Le jeu de scène supposé par cette phrase vient renforcer cette impression d’humilité. Elle insiste alors sur le fait qu’elle n’est pas la rivale d’Hermione, et au passage, elle évoque l’amour que Pyrrhus est censé avoir pour sa future épouse :

Je ne viens point ici, par de jalouses larmes,
Vous envier un coeur qui se rend à vos charmes. (861-862)

Ensuite elle prend soin de prédire à Hermione le bonheur que lui procurera une maternité, comme suite naturelle de son mariage, et comme gage de continuité dynastique :

Vous saurez quelque jour,
Madame, pour un fils jusqu’où va notre amour. (867-868)

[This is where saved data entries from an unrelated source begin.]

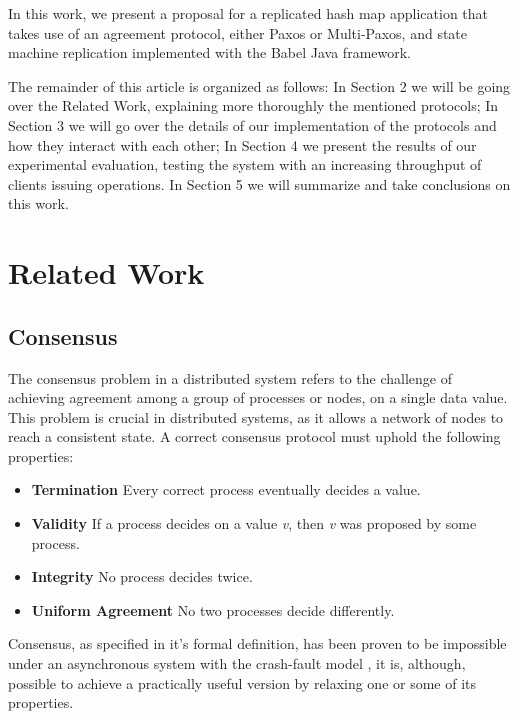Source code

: \documentclass[sigconf]{acmart}
\begin{document}
In this work, we present a proposal for a replicated hash map application that takes use of an agreement protocol, either Paxos or Multi-Paxos, and state machine replication implemented with the Babel \cite{fouto2022babel} Java framework.

The remainder of this article is organized as follows: In Section 2 we will be going over the Related Work, explaining more thoroughly the mentioned protocols; In Section 3 we will go over the details of our implementation of the protocols and how they interact with each other; In Section 4 we present the results of our experimental evaluation, testing the system with an increasing throughput of clients issuing operations. In Section 5 we will summarize and take conclusions on this work.


\section{Related Work}

\subsection{Consensus}

The consensus problem in a distributed system refers to the challenge of achieving agreement among a group of processes or nodes, on a single data value. This problem is crucial in distributed systems, as it allows a network of nodes to reach a consistent state. A correct consensus protocol must uphold the following properties:

\begin{itemize}
    \item \textbf{Termination} Every correct process eventually decides a value.
    \item \textbf{Validity} If a process decides on a value \textit{v}, then \textit{v} was proposed by some process.
    \item \textbf{Integrity} No process decides twice.
    \item \textbf{Uniform Agreement} No two processes decide differently. 
\end{itemize}

Consensus, as specified in it's formal definition, has been proven to be impossible under an asynchronous system with the crash-fault model \cite{fischer1985impossibility}, it is, although, possible to achieve a practically useful version by relaxing one or some of its properties.
\end{document}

C’est alors qu’Andromaque croit pouvoir présenter sa requête : par solidarité féminine en tant que future mère (Andromaque insiste sur la première personne du pluriel : notre amour, nous jette, nous flatter, nous l’ôter), par reconnaissance pour les services autrefois rendus à Hélène, 

Lorsque …
Les Troyens en courroux menaçaient votre mère,
J’ai su de mon Hector lui procurer l’appui (874-875),

enfin parce que cet enfant ne présente aucun danger :

Que craint-on d’un enfant qui survit à sa perte ?

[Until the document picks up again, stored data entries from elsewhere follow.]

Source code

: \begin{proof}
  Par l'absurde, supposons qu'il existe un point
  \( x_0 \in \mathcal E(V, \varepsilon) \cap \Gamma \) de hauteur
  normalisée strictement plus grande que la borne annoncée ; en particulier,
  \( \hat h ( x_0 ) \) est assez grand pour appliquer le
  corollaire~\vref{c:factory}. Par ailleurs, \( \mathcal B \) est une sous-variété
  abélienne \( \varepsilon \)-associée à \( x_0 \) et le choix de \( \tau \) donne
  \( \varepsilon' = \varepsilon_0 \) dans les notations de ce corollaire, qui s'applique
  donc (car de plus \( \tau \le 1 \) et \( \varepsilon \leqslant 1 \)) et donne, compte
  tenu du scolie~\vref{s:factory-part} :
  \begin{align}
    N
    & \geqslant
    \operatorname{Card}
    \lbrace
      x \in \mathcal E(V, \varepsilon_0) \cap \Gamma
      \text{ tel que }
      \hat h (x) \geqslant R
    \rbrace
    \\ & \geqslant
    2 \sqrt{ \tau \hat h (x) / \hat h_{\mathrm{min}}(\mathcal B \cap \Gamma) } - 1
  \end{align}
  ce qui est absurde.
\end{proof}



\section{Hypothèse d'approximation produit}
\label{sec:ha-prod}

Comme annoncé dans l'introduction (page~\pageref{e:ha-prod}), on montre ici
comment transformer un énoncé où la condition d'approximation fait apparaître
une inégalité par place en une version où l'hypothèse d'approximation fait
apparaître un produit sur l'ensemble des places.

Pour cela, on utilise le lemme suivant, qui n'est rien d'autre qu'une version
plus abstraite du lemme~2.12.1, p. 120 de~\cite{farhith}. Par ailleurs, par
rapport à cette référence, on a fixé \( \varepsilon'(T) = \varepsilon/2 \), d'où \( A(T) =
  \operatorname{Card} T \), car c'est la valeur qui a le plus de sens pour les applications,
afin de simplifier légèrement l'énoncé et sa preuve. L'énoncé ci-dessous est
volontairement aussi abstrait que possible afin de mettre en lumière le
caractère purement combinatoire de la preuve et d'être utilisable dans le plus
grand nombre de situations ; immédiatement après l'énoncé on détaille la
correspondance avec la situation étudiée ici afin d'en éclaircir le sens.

Hermione se doit, selon Andromaque, de céder à la simple humanité :

Laissez-moi le cacher en quelque île déserte.

Mais cette argumentation ne peut avoir aucun effet sur Hermione, elle risque même de provoquer l’effet inverse de celui qu’escomptait Andromaque : 

Dans la captatio benevolentiae, Andromaque accumule en fait les maladresse ; si l’on se met du point de vue d’Hermione, son apostrophe peut être considérée comme un reproche de lâcheté : Où fuyez-vous, Madame ? Elle présente ensuite Hermione comme une sorte de sadique, qui prendrait plaisir à voir Andromaque souffrir :

N’est-ce pas à vos yeux un spectacle assez doux
Que la veuve d’Hector pleurante à vos genoux ?

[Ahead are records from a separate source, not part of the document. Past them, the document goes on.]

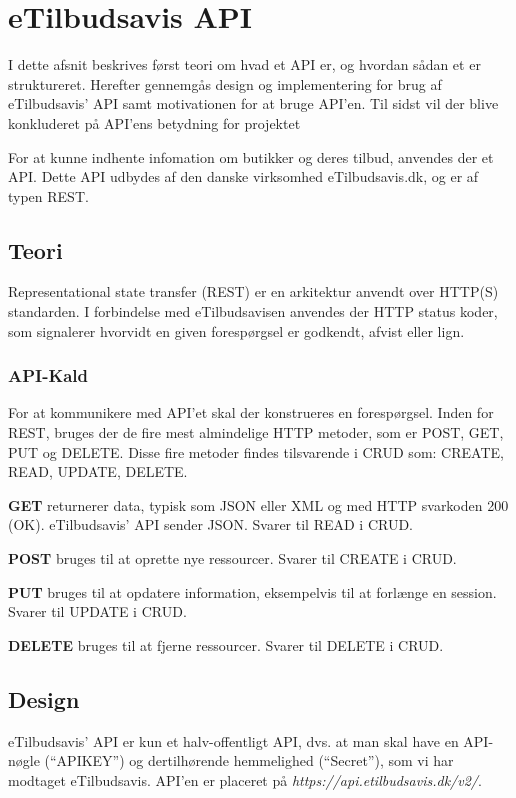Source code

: \section{eTilbudsavis API}\label{api}
I dette afsnit beskrives først teori om hvad et API er, og hvordan sådan et er struktureret.
Herefter gennemgås design og implementering for brug af eTilbudsavis' API samt motivationen for at bruge API'en. 
Til sidst vil der blive konkluderet på API'ens betydning for projektet

For at kunne indhente infomation om butikker og deres tilbud, anvendes der et API.
Dette API udbydes af den danske virksomhed eTilbudsavis.dk, og er af typen REST.

\subsection{Teori}
Representational state transfer (REST) er en arkitektur anvendt over HTTP(S) standarden. 
I forbindelse med eTilbudsavisen anvendes der HTTP status koder, som signalerer hvorvidt en given forespørgsel er godkendt, afvist eller lign.

\subsubsection{API-Kald}
For at kommunikere med API'et skal der konstrueres en forespørgsel.
Inden for REST, bruges der de fire mest almindelige HTTP metoder, som er POST, GET, PUT og DELETE.
Disse fire metoder findes tilsvarende i CRUD som: CREATE, READ, UPDATE, DELETE.

\textbf{GET}
returnerer data, typisk som JSON eller XML og med HTTP svarkoden 200 (OK).
eTilbudsavis' API sender JSON.
Svarer til READ i CRUD.

\textbf{POST}
bruges til at oprette nye ressourcer.
Svarer til CREATE i CRUD.

\textbf{PUT}
bruges til at opdatere information, eksempelvis til at forlænge en session.
Svarer til UPDATE i CRUD.

\textbf{DELETE}
bruges til at fjerne ressourcer.
Svarer til DELETE i CRUD.

\subsection{Design}
eTilbudsavis' API er kun et halv-offentligt API, dvs. at man skal have en API-nøgle (``APIKEY'') og dertilhørende hemmelighed (``Secret''), som vi har modtaget eTilbudsavis.
API'en er placeret på \textit{https://api.etilbudsavis.dk/v2/}. \citep{eTilAPI}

Puis elle rappelle à Hermione qu’elle lui rend un homme qu’elle juge indigne d’elle-même :

Je ne viens point ici par de jalouses larmes
Vous envier un coeur qui se rend à vos charmes.

Dans ce dernier hémistiche, l’antiphrase peut même passer pour ironique : tout le monde sait que Pyrrhus n’épouse Hermione que par dépit et lorsqu’ Andromaque nie la jalousie de sa rivale, elle ne fait que l’aviver ! 

Les arguments sont eux aussi maladroits : le thème de la solidarité maternelle ne peut toucher Hermione parce que l’amour d’Hermione, et des personnages raciniens en général, est un désir physique, immédiat et égoïste, dans lequel le désir d’enfant n’a pas sa place, et encore moins la solidarité féminine. Bien au contraire, pour Hermione, l’enfant d’Andromaque n’est qu’un objet à détruire pour mieux détruire la rivale, comme nous le savons depuis le début du deuxième acte : 

J’ai déjà sur le fils attiré leur colère (445)

Enfin, l’allusion à la solidarité entre Andromaque et Hélène est très malvenue : elle choque et gêne Hermione, comme Declan Donellan l’a fait voir dans sa mise en scène : l’actrice qui joue le rôle d’Hermione a un haut-le-coeur et s’écarte brusquement d’Andromaque lorsque celle-ci évoque les turpitudes extra-conjugales de sa mère.

La tirade que nous venons d’étudier est donc un des sommets d’intensité dramatique de la pièce : Andromaque s’y révèle un personnage pathétique, une mère protectrice, mais aussi une piètre argumentatrice. C’est paradoxalement cette erreur de stratégie qui va être le tournant de la pièce : en refusant froidement toute aide à Andromaque,

Je conçois vos douleurs, mais un devoir austère,
Quand mon père a parlé, m’ordonne de me taire. (881-882)

puis en lui conseillant sarcastiquement d’aller elle-même trouver Pyrrhus,

S’il faut fléchir Pyrrhus, qui le peut mieux que vous ?

Hermione va commettre une grave erreur : lorsqu’Andromaque se sera résolue à suivre ce conseil, elle n’aura aucune peine à « retourner » Pyrrhus, et l’orgueil d’Hermione n’aura fait qu’entraîner sa chute.